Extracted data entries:
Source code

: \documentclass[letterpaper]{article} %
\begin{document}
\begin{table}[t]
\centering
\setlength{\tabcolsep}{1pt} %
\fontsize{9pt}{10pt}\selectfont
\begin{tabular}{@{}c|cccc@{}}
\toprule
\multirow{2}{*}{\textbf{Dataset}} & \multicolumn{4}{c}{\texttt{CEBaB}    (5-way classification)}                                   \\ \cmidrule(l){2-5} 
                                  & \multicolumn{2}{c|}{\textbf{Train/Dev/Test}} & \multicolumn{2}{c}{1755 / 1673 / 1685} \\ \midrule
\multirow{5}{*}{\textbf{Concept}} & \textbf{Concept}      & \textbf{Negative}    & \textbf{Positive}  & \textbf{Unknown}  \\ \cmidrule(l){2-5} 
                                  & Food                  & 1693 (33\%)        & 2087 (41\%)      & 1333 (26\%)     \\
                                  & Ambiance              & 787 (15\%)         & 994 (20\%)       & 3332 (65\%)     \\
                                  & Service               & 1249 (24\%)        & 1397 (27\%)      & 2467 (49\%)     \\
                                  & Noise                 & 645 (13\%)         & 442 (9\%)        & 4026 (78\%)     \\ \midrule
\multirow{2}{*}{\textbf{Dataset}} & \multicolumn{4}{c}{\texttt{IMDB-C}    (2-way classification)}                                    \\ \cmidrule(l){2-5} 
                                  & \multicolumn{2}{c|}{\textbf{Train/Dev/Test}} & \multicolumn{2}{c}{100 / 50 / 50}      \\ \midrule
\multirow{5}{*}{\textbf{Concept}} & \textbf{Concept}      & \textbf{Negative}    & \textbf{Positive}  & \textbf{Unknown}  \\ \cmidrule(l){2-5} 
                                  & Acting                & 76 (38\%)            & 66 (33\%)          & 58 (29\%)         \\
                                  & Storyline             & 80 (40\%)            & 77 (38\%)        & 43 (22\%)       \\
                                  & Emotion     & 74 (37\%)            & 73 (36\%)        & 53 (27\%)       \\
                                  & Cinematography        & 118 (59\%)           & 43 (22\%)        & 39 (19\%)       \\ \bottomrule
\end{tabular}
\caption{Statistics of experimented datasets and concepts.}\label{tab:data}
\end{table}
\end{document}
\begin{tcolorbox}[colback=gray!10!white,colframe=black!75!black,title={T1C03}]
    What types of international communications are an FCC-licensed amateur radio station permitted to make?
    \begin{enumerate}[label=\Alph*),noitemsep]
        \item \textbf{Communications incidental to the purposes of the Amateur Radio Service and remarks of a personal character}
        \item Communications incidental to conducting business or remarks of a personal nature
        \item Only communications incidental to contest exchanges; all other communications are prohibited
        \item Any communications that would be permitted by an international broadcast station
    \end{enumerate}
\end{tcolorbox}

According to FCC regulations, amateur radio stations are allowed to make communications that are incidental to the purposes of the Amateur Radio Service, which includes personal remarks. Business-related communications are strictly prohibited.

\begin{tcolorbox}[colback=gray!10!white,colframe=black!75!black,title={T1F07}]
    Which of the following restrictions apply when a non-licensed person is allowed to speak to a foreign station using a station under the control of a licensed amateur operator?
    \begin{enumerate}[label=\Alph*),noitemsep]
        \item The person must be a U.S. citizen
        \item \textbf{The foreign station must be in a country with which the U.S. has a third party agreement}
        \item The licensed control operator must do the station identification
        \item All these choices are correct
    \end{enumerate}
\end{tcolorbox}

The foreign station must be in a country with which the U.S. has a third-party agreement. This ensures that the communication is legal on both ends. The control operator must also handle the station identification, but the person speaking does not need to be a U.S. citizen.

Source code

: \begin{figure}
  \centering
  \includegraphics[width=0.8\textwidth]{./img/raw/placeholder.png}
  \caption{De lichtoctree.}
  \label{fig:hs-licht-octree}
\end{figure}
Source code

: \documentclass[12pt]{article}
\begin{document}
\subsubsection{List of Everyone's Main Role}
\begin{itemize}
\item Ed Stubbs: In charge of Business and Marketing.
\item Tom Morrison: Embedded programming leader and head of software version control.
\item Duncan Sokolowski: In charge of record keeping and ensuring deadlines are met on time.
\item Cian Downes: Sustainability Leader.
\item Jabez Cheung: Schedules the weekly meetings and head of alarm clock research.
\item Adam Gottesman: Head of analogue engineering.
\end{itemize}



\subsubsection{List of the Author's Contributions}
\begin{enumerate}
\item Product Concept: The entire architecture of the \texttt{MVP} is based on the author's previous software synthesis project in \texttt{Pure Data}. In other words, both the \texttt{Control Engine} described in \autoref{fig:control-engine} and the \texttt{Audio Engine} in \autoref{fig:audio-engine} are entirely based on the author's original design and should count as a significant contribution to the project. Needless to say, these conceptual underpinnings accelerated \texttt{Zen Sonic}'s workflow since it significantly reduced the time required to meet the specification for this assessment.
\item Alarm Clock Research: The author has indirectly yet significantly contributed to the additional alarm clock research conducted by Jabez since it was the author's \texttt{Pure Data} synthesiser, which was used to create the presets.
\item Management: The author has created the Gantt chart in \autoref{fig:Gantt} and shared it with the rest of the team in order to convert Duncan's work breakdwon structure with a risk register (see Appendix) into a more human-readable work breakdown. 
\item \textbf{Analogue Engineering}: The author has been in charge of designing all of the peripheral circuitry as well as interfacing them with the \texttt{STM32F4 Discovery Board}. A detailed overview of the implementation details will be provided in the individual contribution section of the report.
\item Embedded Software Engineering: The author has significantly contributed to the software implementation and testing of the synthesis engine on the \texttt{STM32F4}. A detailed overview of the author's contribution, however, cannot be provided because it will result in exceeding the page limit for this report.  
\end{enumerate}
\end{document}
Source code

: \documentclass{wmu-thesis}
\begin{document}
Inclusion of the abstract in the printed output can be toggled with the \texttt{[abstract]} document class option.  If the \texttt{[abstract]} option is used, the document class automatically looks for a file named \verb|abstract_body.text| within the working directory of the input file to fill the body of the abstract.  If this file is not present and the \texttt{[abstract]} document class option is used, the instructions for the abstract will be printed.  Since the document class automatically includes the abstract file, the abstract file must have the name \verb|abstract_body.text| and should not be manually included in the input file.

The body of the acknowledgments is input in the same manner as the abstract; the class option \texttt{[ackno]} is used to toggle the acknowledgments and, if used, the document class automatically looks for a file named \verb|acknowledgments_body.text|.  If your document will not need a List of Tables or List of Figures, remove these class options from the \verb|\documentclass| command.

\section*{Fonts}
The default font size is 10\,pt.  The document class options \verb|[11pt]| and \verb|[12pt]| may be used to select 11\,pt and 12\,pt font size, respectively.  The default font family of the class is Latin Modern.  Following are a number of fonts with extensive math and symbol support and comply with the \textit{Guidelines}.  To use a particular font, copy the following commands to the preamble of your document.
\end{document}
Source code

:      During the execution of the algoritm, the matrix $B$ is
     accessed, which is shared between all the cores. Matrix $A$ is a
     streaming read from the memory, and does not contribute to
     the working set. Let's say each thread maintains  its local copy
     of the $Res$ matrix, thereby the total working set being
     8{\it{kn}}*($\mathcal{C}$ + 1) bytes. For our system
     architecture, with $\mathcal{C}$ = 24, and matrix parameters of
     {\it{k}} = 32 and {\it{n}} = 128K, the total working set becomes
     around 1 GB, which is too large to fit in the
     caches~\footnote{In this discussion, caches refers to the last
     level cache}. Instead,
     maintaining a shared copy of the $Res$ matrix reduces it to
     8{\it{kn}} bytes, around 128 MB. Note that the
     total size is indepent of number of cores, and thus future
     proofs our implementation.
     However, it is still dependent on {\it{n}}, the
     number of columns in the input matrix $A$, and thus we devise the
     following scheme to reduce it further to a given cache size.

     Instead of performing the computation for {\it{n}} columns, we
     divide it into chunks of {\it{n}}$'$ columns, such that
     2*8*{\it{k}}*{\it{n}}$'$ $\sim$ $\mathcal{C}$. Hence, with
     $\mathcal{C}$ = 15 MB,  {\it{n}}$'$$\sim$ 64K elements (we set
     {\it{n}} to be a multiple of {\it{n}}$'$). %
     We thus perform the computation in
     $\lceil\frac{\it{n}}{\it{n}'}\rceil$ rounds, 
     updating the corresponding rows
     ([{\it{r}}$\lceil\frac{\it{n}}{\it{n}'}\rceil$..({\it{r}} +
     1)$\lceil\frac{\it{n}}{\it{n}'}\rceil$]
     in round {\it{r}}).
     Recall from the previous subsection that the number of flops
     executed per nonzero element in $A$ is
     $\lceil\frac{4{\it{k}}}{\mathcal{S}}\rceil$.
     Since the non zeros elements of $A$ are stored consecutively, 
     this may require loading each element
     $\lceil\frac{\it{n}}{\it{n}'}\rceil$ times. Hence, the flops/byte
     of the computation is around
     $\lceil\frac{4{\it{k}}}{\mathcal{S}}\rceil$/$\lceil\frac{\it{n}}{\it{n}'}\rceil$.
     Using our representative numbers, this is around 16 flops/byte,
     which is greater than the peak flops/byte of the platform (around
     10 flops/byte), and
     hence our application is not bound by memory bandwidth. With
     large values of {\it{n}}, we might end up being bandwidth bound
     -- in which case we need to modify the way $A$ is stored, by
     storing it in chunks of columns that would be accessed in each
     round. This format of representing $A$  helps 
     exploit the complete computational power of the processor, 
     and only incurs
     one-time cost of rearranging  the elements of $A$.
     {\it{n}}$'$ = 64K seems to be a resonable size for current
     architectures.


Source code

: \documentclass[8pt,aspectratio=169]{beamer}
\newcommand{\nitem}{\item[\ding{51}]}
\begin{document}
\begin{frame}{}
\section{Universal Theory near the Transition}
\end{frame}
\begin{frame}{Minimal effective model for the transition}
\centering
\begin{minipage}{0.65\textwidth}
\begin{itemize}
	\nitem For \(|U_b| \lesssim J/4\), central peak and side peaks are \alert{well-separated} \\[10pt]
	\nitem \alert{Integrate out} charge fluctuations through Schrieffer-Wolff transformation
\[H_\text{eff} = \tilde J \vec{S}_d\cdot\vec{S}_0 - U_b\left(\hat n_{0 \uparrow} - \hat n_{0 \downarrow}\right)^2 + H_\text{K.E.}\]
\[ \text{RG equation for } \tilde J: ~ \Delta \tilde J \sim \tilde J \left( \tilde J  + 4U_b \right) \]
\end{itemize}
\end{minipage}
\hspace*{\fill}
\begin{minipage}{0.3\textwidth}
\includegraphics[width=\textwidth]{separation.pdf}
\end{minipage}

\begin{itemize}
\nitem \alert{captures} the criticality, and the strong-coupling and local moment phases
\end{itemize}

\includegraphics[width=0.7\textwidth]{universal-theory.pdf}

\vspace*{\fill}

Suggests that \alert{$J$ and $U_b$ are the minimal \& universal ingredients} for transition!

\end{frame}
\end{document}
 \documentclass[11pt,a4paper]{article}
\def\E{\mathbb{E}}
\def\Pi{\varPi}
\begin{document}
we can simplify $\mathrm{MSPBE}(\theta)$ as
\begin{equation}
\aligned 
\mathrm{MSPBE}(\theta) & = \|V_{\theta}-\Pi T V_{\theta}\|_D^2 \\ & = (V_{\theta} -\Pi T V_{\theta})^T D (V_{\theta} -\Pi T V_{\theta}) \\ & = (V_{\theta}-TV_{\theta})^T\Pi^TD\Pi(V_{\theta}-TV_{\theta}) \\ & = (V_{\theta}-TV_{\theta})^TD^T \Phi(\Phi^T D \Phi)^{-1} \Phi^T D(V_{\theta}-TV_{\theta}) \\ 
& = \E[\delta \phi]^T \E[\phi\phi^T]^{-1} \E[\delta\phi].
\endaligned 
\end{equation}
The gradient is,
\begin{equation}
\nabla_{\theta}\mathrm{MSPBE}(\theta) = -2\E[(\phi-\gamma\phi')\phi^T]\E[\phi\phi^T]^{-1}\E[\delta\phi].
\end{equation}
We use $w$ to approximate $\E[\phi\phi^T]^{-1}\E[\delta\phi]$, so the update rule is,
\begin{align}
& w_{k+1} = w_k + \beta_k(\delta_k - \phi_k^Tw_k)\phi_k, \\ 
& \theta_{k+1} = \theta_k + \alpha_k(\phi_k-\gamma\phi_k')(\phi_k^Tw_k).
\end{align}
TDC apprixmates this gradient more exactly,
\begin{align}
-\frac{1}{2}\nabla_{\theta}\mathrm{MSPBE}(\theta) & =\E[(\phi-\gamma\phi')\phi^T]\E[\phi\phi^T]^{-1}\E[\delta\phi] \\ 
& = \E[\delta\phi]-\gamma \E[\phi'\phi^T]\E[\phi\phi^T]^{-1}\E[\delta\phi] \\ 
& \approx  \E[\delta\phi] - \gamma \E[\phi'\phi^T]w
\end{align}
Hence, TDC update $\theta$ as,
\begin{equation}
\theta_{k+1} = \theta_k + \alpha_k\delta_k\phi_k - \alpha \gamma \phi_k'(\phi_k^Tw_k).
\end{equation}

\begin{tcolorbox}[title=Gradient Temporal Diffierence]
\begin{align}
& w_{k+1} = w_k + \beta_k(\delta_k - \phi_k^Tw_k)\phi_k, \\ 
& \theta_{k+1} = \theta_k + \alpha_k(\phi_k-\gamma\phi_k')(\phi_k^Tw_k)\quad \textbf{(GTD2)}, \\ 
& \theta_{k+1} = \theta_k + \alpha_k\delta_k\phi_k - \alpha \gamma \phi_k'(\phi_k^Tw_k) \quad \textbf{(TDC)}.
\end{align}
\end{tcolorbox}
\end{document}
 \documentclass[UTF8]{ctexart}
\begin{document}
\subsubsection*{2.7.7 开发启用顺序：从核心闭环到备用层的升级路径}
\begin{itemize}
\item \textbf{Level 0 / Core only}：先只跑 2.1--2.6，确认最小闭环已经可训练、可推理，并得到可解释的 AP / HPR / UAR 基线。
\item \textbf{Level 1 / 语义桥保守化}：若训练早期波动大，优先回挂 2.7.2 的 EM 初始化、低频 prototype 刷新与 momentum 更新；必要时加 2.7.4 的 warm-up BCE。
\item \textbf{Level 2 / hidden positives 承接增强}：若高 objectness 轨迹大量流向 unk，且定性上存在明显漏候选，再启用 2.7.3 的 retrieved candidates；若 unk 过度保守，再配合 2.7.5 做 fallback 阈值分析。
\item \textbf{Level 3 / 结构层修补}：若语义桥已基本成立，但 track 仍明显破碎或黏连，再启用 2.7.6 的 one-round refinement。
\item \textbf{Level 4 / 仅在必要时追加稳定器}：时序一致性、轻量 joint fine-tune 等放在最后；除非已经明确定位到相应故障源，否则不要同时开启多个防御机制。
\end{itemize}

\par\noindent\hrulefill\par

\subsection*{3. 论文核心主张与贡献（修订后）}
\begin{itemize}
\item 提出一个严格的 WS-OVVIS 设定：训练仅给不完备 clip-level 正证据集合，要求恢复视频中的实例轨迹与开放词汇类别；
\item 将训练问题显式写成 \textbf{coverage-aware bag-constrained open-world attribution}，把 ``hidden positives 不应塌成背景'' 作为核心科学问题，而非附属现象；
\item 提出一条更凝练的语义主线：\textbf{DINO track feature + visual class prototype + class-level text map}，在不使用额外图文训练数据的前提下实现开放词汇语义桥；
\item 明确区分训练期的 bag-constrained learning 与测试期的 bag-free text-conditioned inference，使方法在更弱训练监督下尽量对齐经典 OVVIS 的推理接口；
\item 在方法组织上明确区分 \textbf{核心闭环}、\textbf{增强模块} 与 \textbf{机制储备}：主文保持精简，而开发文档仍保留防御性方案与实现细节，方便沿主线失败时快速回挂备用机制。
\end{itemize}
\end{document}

Assignment
Pull out all lines in the data above that include "left".

Written solution
\[H_\text{eff} = \tilde J \vec{S}_d\cdot\vec{S}_0 - U_b\left(\hat n_{0 \uparrow} - \hat n_{0 \downarrow}\right)^2 + H_\text{K.E.}\]
\[ \text{RG equation for } \tilde J: ~ \Delta \tilde J \sim \tilde J \left( \tilde J  + 4U_b \right) \]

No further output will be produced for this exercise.